- What is required
Would you transcribe each entry precisely as it stands, setting aside any images?

☆ ☆ ☆

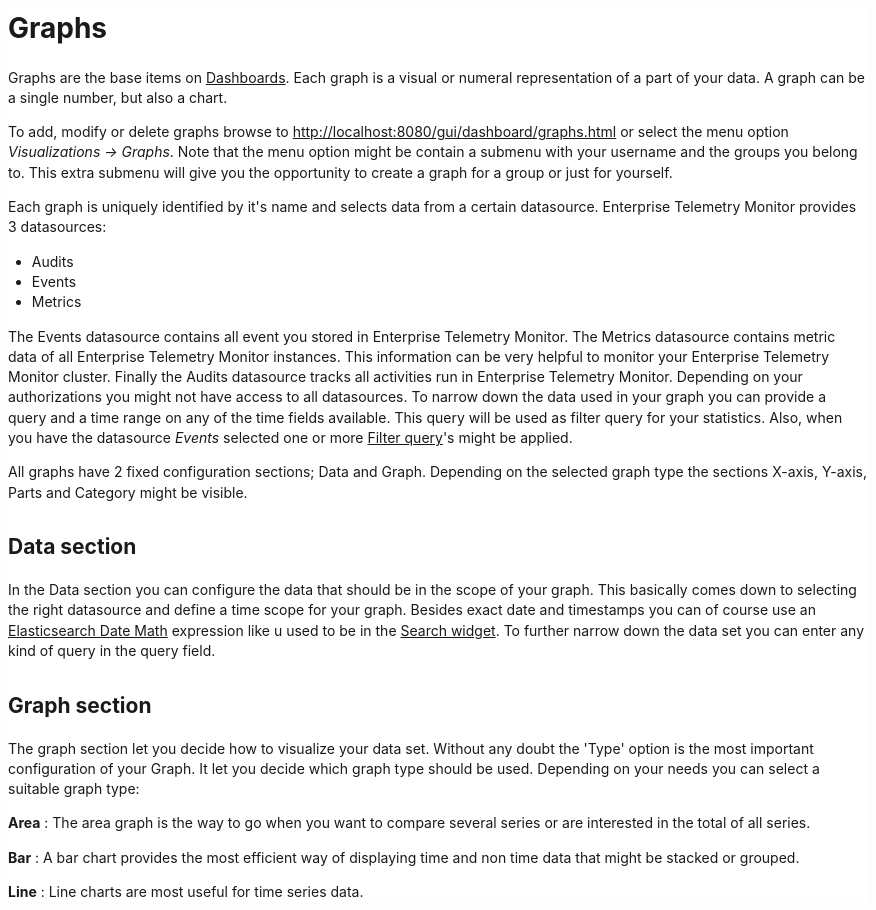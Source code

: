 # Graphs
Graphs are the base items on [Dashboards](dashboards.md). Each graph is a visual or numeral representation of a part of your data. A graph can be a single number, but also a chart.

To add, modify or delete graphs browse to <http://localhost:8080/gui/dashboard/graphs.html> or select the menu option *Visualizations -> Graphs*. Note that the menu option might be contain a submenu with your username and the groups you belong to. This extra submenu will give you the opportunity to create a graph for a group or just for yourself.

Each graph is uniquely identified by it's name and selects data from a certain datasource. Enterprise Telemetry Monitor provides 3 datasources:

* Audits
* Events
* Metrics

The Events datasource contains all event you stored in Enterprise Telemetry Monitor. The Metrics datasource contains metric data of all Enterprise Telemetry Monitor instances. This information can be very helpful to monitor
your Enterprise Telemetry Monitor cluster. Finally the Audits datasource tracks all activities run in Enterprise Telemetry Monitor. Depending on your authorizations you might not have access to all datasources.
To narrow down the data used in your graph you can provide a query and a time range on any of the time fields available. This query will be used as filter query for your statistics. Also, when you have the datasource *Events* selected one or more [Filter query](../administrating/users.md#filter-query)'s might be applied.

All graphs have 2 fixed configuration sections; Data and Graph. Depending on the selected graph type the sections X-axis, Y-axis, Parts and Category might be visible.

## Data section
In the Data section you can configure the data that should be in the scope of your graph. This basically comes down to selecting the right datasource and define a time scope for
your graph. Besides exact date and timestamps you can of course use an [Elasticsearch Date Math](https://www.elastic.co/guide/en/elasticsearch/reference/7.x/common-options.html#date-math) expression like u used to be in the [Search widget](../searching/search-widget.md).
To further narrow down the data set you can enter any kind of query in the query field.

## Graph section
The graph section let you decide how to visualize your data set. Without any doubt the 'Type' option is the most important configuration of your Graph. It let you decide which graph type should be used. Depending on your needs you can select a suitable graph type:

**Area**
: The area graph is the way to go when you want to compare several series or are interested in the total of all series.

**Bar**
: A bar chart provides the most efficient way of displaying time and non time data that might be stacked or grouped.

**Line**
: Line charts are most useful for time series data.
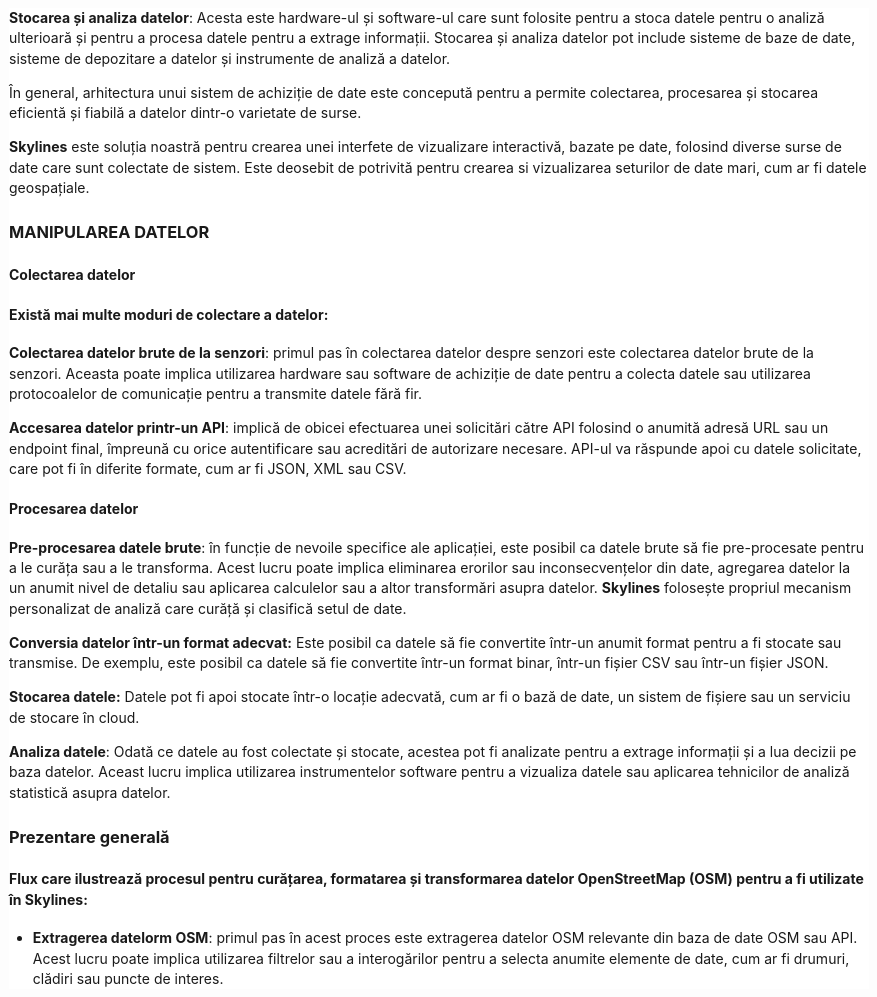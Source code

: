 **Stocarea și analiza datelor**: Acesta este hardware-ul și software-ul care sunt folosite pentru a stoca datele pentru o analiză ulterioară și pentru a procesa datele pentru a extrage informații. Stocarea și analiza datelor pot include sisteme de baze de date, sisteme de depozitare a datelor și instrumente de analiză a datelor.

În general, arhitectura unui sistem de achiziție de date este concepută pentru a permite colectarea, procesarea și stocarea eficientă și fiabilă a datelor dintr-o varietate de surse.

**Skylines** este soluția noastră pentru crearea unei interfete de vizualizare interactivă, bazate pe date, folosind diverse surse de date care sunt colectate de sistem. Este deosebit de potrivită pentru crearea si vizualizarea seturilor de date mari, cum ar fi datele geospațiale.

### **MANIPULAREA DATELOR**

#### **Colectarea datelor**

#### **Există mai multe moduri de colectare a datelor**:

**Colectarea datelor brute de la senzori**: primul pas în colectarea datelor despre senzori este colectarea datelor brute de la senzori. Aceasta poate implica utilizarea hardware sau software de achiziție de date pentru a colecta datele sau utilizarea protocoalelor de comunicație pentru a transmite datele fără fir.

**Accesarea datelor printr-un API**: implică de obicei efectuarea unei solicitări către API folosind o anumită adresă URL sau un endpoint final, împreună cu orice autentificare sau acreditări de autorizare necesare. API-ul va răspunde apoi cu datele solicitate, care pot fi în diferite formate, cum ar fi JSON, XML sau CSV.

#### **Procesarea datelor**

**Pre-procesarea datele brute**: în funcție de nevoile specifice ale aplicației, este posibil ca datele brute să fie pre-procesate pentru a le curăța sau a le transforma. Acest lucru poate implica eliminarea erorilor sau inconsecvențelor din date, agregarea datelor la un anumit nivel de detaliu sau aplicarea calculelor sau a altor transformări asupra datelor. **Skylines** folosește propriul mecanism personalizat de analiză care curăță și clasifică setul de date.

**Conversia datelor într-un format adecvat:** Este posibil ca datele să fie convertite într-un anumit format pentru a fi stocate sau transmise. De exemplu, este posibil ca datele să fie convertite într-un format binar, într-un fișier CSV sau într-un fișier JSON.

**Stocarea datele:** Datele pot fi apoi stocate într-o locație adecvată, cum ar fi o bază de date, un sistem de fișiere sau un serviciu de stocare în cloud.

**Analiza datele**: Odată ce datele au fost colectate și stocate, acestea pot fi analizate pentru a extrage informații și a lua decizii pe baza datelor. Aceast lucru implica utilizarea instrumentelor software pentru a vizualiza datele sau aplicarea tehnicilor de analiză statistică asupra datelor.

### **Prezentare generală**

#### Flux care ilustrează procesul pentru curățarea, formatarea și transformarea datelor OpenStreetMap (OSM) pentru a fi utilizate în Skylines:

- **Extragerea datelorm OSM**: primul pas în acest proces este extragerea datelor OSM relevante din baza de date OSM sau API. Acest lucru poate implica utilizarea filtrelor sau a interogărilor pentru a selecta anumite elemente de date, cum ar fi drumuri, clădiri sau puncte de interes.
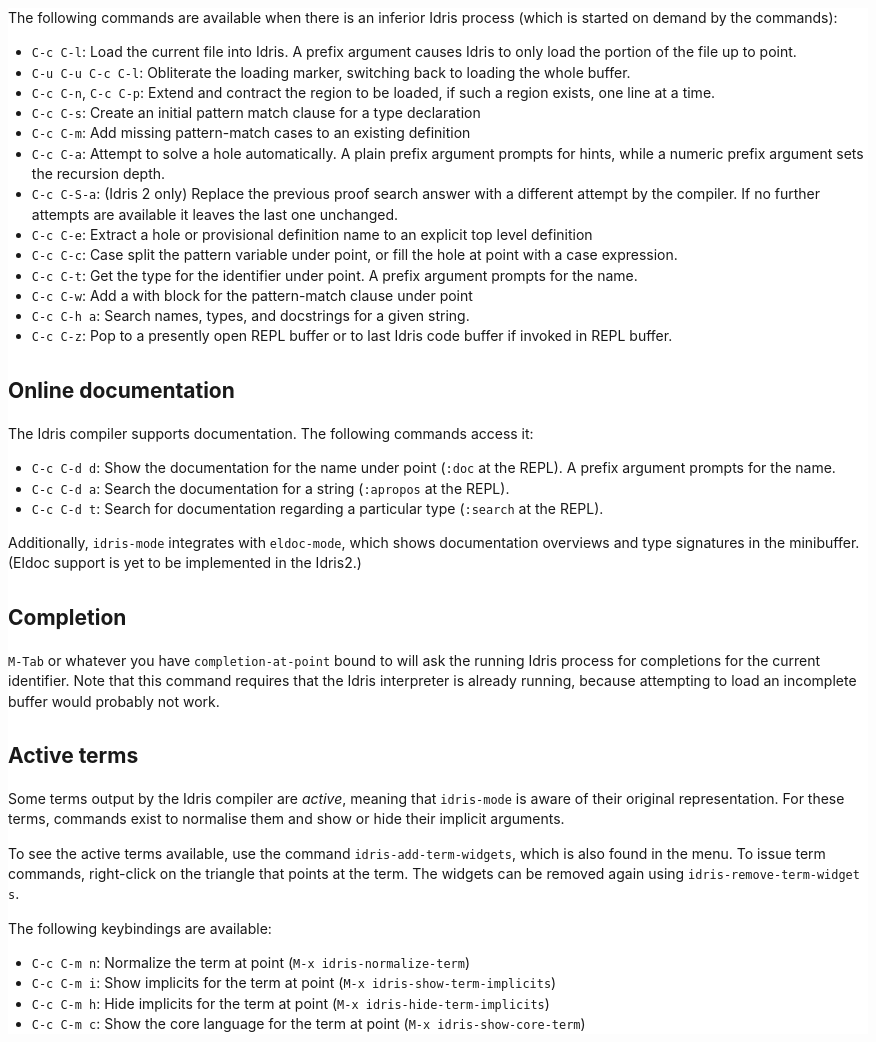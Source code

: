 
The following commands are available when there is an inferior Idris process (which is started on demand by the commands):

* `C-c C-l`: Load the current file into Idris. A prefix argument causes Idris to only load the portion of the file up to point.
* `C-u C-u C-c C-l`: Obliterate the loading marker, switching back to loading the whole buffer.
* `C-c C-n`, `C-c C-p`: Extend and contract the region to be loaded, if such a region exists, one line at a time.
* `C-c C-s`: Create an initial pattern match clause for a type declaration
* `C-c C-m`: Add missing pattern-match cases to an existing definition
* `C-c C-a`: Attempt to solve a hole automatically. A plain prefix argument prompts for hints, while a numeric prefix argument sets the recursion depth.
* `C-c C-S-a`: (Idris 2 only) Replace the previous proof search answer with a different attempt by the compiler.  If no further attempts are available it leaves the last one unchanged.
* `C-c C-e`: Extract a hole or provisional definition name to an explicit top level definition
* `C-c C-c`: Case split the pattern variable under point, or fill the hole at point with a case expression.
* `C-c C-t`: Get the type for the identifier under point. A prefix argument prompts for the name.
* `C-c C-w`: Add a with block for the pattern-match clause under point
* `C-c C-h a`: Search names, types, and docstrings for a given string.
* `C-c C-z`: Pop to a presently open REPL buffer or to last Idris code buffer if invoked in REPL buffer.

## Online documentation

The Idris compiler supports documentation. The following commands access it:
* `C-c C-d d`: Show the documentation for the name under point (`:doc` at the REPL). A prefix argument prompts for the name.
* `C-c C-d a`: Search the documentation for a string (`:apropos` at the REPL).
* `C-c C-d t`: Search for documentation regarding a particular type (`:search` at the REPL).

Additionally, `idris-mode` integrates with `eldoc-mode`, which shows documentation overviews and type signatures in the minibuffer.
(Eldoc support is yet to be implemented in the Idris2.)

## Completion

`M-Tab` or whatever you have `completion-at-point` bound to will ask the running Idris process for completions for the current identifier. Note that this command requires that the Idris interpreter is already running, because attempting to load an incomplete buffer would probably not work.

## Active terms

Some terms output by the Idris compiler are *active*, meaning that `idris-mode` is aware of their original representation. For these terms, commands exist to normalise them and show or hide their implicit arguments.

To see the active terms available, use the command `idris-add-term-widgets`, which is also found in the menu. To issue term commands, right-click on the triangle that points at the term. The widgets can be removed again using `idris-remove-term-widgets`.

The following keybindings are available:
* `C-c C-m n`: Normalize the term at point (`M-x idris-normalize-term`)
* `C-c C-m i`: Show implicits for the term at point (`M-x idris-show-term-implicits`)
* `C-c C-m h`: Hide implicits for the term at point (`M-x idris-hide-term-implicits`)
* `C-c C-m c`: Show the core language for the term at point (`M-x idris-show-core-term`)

☆ ☆ ☆

- Answer space
Source code

: # Graphs
Graphs are the base items on [Dashboards](dashboards.md). Each graph is a visual or numeral representation of a part of your data. A graph can be a single number, but also a chart.

To add, modify or delete graphs browse to <http://localhost:8080/gui/dashboard/graphs.html> or select the menu option *Visualizations -> Graphs*. Note that the menu option might be contain a submenu with your username and the groups you belong to. This extra submenu will give you the opportunity to create a graph for a group or just for yourself.

Each graph is uniquely identified by it's name and selects data from a certain datasource. Enterprise Telemetry Monitor provides 3 datasources:

* Audits
* Events
* Metrics

The Events datasource contains all event you stored in Enterprise Telemetry Monitor. The Metrics datasource contains metric data of all Enterprise Telemetry Monitor instances. This information can be very helpful to monitor
your Enterprise Telemetry Monitor cluster. Finally the Audits datasource tracks all activities run in Enterprise Telemetry Monitor. Depending on your authorizations you might not have access to all datasources.
To narrow down the data used in your graph you can provide a query and a time range on any of the time fields available. This query will be used as filter query for your statistics. Also, when you have the datasource *Events* selected one or more [Filter query](../administrating/users.md#filter-query)'s might be applied.

All graphs have 2 fixed configuration sections; Data and Graph. Depending on the selected graph type the sections X-axis, Y-axis, Parts and Category might be visible.

## Data section
In the Data section you can configure the data that should be in the scope of your graph. This basically comes down to selecting the right datasource and define a time scope for
your graph. Besides exact date and timestamps you can of course use an [Elasticsearch Date Math](https://www.elastic.co/guide/en/elasticsearch/reference/7.x/common-options.html#date-math) expression like u used to be in the [Search widget](../searching/search-widget.md).
To further narrow down the data set you can enter any kind of query in the query field.

## Graph section
The graph section let you decide how to visualize your data set. Without any doubt the 'Type' option is the most important configuration of your Graph. It let you decide which graph type should be used. Depending on your needs you can select a suitable graph type:

**Area**
: The area graph is the way to go when you want to compare several series or are interested in the total of all series.

**Bar**
: A bar chart provides the most efficient way of displaying time and non time data that might be stacked or grouped.

**Line**
: Line charts are most useful for time series data.
Source code

: **Stocarea și analiza datelor**: Acesta este hardware-ul și software-ul care sunt folosite pentru a stoca datele pentru o analiză ulterioară și pentru a procesa datele pentru a extrage informații. Stocarea și analiza datelor pot include sisteme de baze de date, sisteme de depozitare a datelor și instrumente de analiză a datelor.

În general, arhitectura unui sistem de achiziție de date este concepută pentru a permite colectarea, procesarea și stocarea eficientă și fiabilă a datelor dintr-o varietate de surse.

**Skylines** este soluția noastră pentru crearea unei interfete de vizualizare interactivă, bazate pe date, folosind diverse surse de date care sunt colectate de sistem. Este deosebit de potrivită pentru crearea si vizualizarea seturilor de date mari, cum ar fi datele geospațiale.

### **MANIPULAREA DATELOR**

#### **Colectarea datelor**

#### **Există mai multe moduri de colectare a datelor**:

**Colectarea datelor brute de la senzori**: primul pas în colectarea datelor despre senzori este colectarea datelor brute de la senzori. Aceasta poate implica utilizarea hardware sau software de achiziție de date pentru a colecta datele sau utilizarea protocoalelor de comunicație pentru a transmite datele fără fir.

**Accesarea datelor printr-un API**: implică de obicei efectuarea unei solicitări către API folosind o anumită adresă URL sau un endpoint final, împreună cu orice autentificare sau acreditări de autorizare necesare. API-ul va răspunde apoi cu datele solicitate, care pot fi în diferite formate, cum ar fi JSON, XML sau CSV.

#### **Procesarea datelor**

**Pre-procesarea datele brute**: în funcție de nevoile specifice ale aplicației, este posibil ca datele brute să fie pre-procesate pentru a le curăța sau a le transforma. Acest lucru poate implica eliminarea erorilor sau inconsecvențelor din date, agregarea datelor la un anumit nivel de detaliu sau aplicarea calculelor sau a altor transformări asupra datelor. **Skylines** folosește propriul mecanism personalizat de analiză care curăță și clasifică setul de date.

**Conversia datelor într-un format adecvat:** Este posibil ca datele să fie convertite într-un anumit format pentru a fi stocate sau transmise. De exemplu, este posibil ca datele să fie convertite într-un format binar, într-un fișier CSV sau într-un fișier JSON.

**Stocarea datele:** Datele pot fi apoi stocate într-o locație adecvată, cum ar fi o bază de date, un sistem de fișiere sau un serviciu de stocare în cloud.

**Analiza datele**: Odată ce datele au fost colectate și stocate, acestea pot fi analizate pentru a extrage informații și a lua decizii pe baza datelor. Aceast lucru implica utilizarea instrumentelor software pentru a vizualiza datele sau aplicarea tehnicilor de analiză statistică asupra datelor.

### **Prezentare generală**

#### Flux care ilustrează procesul pentru curățarea, formatarea și transformarea datelor OpenStreetMap (OSM) pentru a fi utilizate în Skylines:

- **Extragerea datelorm OSM**: primul pas în acest proces este extragerea datelor OSM relevante din baza de date OSM sau API. Acest lucru poate implica utilizarea filtrelor sau a interogărilor pentru a selecta anumite elemente de date, cum ar fi drumuri, clădiri sau puncte de interes.
Source code

: 
The following commands are available when there is an inferior Idris process (which is started on demand by the commands):

* `C-c C-l`: Load the current file into Idris. A prefix argument causes Idris to only load the portion of the file up to point.
* `C-u C-u C-c C-l`: Obliterate the loading marker, switching back to loading the whole buffer.
* `C-c C-n`, `C-c C-p`: Extend and contract the region to be loaded, if such a region exists, one line at a time.
* `C-c C-s`: Create an initial pattern match clause for a type declaration
* `C-c C-m`: Add missing pattern-match cases to an existing definition
* `C-c C-a`: Attempt to solve a hole automatically. A plain prefix argument prompts for hints, while a numeric prefix argument sets the recursion depth.
* `C-c C-S-a`: (Idris 2 only) Replace the previous proof search answer with a different attempt by the compiler.  If no further attempts are available it leaves the last one unchanged.
* `C-c C-e`: Extract a hole or provisional definition name to an explicit top level definition
* `C-c C-c`: Case split the pattern variable under point, or fill the hole at point with a case expression.
* `C-c C-t`: Get the type for the identifier under point. A prefix argument prompts for the name.
* `C-c C-w`: Add a with block for the pattern-match clause under point
* `C-c C-h a`: Search names, types, and docstrings for a given string.
* `C-c C-z`: Pop to a presently open REPL buffer or to last Idris code buffer if invoked in REPL buffer.

## Online documentation

The Idris compiler supports documentation. The following commands access it:
* `C-c C-d d`: Show the documentation for the name under point (`:doc` at the REPL). A prefix argument prompts for the name.
* `C-c C-d a`: Search the documentation for a string (`:apropos` at the REPL).
* `C-c C-d t`: Search for documentation regarding a particular type (`:search` at the REPL).

Additionally, `idris-mode` integrates with `eldoc-mode`, which shows documentation overviews and type signatures in the minibuffer.
(Eldoc support is yet to be implemented in the Idris2.)

## Completion

`M-Tab` or whatever you have `completion-at-point` bound to will ask the running Idris process for completions for the current identifier. Note that this command requires that the Idris interpreter is already running, because attempting to load an incomplete buffer would probably not work.

## Active terms

Some terms output by the Idris compiler are *active*, meaning that `idris-mode` is aware of their original representation. For these terms, commands exist to normalise them and show or hide their implicit arguments.

To see the active terms available, use the command `idris-add-term-widgets`, which is also found in the menu. To issue term commands, right-click on the triangle that points at the term. The widgets can be removed again using `idris-remove-term-widgets`.

The following keybindings are available:
* `C-c C-m n`: Normalize the term at point (`M-x idris-normalize-term`)
* `C-c C-m i`: Show implicits for the term at point (`M-x idris-show-term-implicits`)
* `C-c C-m h`: Hide implicits for the term at point (`M-x idris-hide-term-implicits`)
* `C-c C-m c`: Show the core language for the term at point (`M-x idris-show-core-term`)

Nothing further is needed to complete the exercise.